Many people using IR thermometers have already asked the question ‘why in the mornings are we getting “LO” on our thermometers – the answer is simply, the skin temperature has dropped below what the thermometer can read, as well as people possibly not understanding where readings can and should be taken from.
Therefore in the mornings many people taking temperatures will often get a “lo” reading or temperatures between 32.5 – 33.8 deg and this is purely due to the ambient outside temperature affecting the skin temperature.
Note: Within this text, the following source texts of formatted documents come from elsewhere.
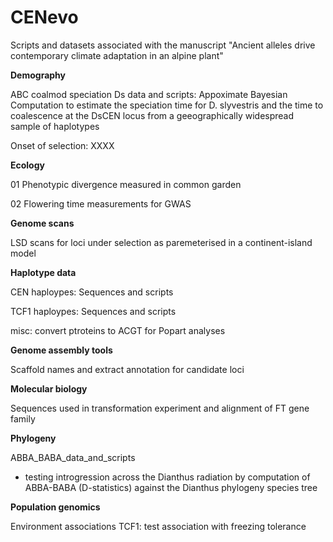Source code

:# CENevo
Scripts and datasets associated with the manuscript "Ancient alleles drive contemporary climate adaptation in an alpine plant"

**Demography**

ABC coalmod speciation Ds data and scripts: Appoximate Bayesian Computation to estimate the speciation time for D. slyvestris and the time to coalescence at the DsCEN locus from a geeographically widespread sample of haplotypes

Onset of selection: XXXX

**Ecology**

01 Phenotypic divergence measured in common garden

02 Flowering time measurements for GWAS

**Genome scans**

LSD scans for loci under selection as paremeterised in a continent-island model

**Haplotype data**

CEN haploypes: Sequences and scripts

TCF1 haploypes: Sequences and scripts

misc: convert ptroteins to ACGT for Popart analyses

**Genome assembly tools**

Scaffold names and extract annotation for candidate loci


**Molecular biology**

Sequences used in transformation experiment and alignment of FT gene family



**Phylogeny**

ABBA_BABA_data_and_scripts

- testing introgression across the Dianthus radiation by computation of ABBA-BABA (D-statistics) against the Dianthus phylogeny species tree


**Population genomics**

Environment associations TCF1: test association with freezing tolerance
The problem that very few people realise is that the alarm threshold or ‘Fever Temperature’ on the device used, needs to be dropped in accordance with the average skin temperature, for instance in the mornings when temperatures are attained at between 32.5 and 33.9 an average needs to be established which in the above case is 33.2 deg, add a differential of 1.5deg C and your fever threshold is now 34.7 and not 38 degrees Celsius.
The problem with taking temperatures more so in the morning, is that should a child or teacher have a fever or mild fever, due to the setting of the fever threshold at 38 deg, these teachers or children would still gain entry to schools as the ambient temperature has decreased their skin temperatures below the “alarm threshold” of 38 deg.
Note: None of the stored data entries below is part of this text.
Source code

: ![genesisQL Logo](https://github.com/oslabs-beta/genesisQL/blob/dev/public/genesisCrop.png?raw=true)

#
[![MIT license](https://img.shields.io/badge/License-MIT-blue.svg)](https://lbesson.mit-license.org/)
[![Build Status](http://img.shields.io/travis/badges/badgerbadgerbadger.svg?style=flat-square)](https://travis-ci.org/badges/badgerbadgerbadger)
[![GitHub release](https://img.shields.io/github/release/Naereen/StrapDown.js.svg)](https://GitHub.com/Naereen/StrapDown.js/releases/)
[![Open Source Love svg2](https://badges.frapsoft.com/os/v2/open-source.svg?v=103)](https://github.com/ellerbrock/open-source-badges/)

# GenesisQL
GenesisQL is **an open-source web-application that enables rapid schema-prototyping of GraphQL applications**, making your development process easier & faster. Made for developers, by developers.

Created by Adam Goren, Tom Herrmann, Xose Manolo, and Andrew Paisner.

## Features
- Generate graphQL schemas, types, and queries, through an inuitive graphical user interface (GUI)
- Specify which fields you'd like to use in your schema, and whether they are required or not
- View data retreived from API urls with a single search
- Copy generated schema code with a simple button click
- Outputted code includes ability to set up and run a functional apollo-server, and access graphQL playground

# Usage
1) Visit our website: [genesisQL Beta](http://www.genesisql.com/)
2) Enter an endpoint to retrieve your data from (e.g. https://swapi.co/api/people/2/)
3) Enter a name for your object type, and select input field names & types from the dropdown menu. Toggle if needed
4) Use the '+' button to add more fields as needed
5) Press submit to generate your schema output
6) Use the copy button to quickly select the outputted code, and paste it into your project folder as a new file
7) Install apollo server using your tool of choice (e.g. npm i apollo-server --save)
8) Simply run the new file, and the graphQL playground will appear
HOW DO WE PREVENT INCORRECT READINGS WHILST SCREENING?
Organisations need to be proactive in setting up a ‘constant’ ambient environment prior to each screening session (as three have been dictated during the course of a school day) and understanding that they are taking skin temperature and not body temperatures and the anomalies that can occur.
When screening it is important to keep the environment temperature stable and the individual screened has to be given 5 – 10 minutes within the confines of the screening environment for their skin temperature to adjust accordingly and a second test completed.
In the adverse affect, where the skin temperature does not drop after allowing that person to remain within the confines of the ambient temperature and remain at 36.5 deg we decern that that person could well now have an EST (Elevated Skin Temperature) and now requires a medical thermometer to again check that they in fact do or don’t have a relevant fever or EBT (Elevated Body Temperature) On checking with a medical thermometer by medical personal then again that person will either be allowed or not allowed to proceed dependent on the medical practitioner completing the reading of the temperature and the screening process.
Remember that having a fever or EST or EBT does not necessarily mean that you have Covid 19 or the Corona Virus – only further testing will and can determine that,
Also, bear in mind that there are other factors that can also influence body temperature and skin temperature apart from the environment – some of these include – sweat, exertion, ethnicity, gender, menstruation, underlying illnesses etc. – multiple readings over a day will help set a mean.